Saved entries:
+++++
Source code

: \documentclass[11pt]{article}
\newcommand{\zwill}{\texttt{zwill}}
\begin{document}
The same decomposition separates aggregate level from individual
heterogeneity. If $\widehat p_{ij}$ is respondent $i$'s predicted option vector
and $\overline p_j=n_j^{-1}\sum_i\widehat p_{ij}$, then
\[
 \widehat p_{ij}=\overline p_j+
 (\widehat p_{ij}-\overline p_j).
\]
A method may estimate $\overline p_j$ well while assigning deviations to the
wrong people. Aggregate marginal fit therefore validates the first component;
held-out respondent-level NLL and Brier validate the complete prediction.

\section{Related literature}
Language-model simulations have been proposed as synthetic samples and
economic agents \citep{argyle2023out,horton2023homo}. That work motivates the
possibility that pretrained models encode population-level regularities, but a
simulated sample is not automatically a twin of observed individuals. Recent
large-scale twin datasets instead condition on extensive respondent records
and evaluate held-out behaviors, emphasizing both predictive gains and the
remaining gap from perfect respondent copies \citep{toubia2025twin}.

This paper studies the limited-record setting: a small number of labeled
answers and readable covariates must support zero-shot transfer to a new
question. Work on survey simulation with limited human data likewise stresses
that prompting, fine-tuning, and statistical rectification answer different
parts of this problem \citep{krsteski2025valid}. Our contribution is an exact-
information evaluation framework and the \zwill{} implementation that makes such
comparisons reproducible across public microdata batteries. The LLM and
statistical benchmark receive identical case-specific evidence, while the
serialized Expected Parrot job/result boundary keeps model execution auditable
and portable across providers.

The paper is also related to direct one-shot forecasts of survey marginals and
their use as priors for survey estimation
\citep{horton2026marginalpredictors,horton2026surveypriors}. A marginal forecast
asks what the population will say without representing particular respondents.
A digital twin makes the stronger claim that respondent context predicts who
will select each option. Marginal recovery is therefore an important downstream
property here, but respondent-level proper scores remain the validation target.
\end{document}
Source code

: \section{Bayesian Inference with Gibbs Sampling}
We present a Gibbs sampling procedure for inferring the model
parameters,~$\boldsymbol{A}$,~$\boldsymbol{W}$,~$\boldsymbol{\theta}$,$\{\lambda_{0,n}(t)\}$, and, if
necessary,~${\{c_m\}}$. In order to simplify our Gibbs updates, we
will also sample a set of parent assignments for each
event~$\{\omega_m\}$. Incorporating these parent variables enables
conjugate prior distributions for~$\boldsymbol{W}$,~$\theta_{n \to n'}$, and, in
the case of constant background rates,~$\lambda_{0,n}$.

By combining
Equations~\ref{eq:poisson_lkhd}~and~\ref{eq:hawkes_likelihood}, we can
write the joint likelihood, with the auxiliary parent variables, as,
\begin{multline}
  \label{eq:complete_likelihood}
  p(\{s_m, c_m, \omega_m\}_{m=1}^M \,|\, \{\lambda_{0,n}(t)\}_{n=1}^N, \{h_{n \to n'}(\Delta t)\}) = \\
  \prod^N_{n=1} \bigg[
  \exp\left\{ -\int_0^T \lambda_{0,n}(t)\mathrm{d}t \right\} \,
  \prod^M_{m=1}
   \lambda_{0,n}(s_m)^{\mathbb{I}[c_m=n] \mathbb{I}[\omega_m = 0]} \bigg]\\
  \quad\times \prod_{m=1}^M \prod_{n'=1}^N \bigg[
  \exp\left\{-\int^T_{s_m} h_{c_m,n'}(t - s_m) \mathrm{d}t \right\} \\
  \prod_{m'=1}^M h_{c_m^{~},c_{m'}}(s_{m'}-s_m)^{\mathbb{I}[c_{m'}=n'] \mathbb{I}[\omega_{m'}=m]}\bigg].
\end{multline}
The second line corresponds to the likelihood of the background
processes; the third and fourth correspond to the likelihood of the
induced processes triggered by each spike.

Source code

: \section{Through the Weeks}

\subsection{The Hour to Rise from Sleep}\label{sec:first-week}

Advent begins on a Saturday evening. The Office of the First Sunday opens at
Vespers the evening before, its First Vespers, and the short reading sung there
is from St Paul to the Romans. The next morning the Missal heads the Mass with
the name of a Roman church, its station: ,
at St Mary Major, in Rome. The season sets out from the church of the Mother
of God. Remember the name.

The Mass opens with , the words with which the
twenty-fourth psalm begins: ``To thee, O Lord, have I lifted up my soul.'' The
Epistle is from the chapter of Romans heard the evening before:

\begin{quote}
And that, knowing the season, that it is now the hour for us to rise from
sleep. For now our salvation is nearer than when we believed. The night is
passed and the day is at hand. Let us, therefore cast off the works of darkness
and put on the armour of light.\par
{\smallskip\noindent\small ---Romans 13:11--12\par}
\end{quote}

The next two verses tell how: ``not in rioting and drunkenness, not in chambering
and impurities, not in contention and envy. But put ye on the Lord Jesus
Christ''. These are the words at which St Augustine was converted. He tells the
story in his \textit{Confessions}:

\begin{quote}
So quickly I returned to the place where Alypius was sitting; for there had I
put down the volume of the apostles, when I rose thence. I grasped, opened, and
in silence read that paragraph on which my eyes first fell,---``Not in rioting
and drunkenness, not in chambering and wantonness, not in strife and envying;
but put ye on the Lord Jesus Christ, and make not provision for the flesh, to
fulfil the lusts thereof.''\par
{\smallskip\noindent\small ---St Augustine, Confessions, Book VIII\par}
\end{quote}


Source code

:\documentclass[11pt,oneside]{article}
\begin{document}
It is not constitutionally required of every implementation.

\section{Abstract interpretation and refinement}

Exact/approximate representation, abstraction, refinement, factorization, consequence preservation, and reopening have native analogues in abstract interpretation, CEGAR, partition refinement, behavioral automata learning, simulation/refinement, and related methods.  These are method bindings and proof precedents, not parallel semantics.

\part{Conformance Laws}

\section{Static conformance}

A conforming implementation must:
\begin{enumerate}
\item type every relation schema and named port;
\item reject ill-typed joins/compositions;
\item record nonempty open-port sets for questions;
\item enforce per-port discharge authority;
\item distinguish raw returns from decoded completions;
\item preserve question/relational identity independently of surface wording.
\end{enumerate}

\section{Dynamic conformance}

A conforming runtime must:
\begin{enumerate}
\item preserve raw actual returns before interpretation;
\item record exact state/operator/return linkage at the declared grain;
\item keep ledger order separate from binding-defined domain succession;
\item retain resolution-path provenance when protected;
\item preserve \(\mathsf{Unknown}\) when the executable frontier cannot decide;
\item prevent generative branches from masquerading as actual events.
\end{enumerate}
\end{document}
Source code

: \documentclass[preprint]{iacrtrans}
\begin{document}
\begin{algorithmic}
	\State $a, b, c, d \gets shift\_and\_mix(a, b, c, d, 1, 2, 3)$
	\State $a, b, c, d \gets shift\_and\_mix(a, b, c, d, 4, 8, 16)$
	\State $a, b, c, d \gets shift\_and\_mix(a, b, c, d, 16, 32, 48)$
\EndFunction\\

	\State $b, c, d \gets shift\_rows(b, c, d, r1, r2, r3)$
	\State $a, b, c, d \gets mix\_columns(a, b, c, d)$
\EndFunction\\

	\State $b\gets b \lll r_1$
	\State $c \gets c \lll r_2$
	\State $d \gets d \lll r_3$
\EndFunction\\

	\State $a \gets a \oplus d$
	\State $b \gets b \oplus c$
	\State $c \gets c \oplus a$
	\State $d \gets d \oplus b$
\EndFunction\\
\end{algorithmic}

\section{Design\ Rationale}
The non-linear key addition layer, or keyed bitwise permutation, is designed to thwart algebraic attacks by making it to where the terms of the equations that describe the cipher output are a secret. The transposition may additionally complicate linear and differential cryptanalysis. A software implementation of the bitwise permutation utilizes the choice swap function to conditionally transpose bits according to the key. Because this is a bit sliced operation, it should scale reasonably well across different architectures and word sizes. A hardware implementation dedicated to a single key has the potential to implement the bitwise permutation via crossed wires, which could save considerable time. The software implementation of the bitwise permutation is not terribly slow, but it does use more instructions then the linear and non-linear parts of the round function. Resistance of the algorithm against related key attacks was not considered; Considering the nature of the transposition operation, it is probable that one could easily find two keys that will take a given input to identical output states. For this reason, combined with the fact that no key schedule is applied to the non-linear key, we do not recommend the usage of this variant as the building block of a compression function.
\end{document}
+++++
WORK INSTRUCTIONS
Above are the records; copy every line in them that holds the word "shot".

RESULT FOR THIS TASK
answers and readable covariates must support zero-shot transfer to a new
The paper is also related to direct one-shot forecasts of survey marginals and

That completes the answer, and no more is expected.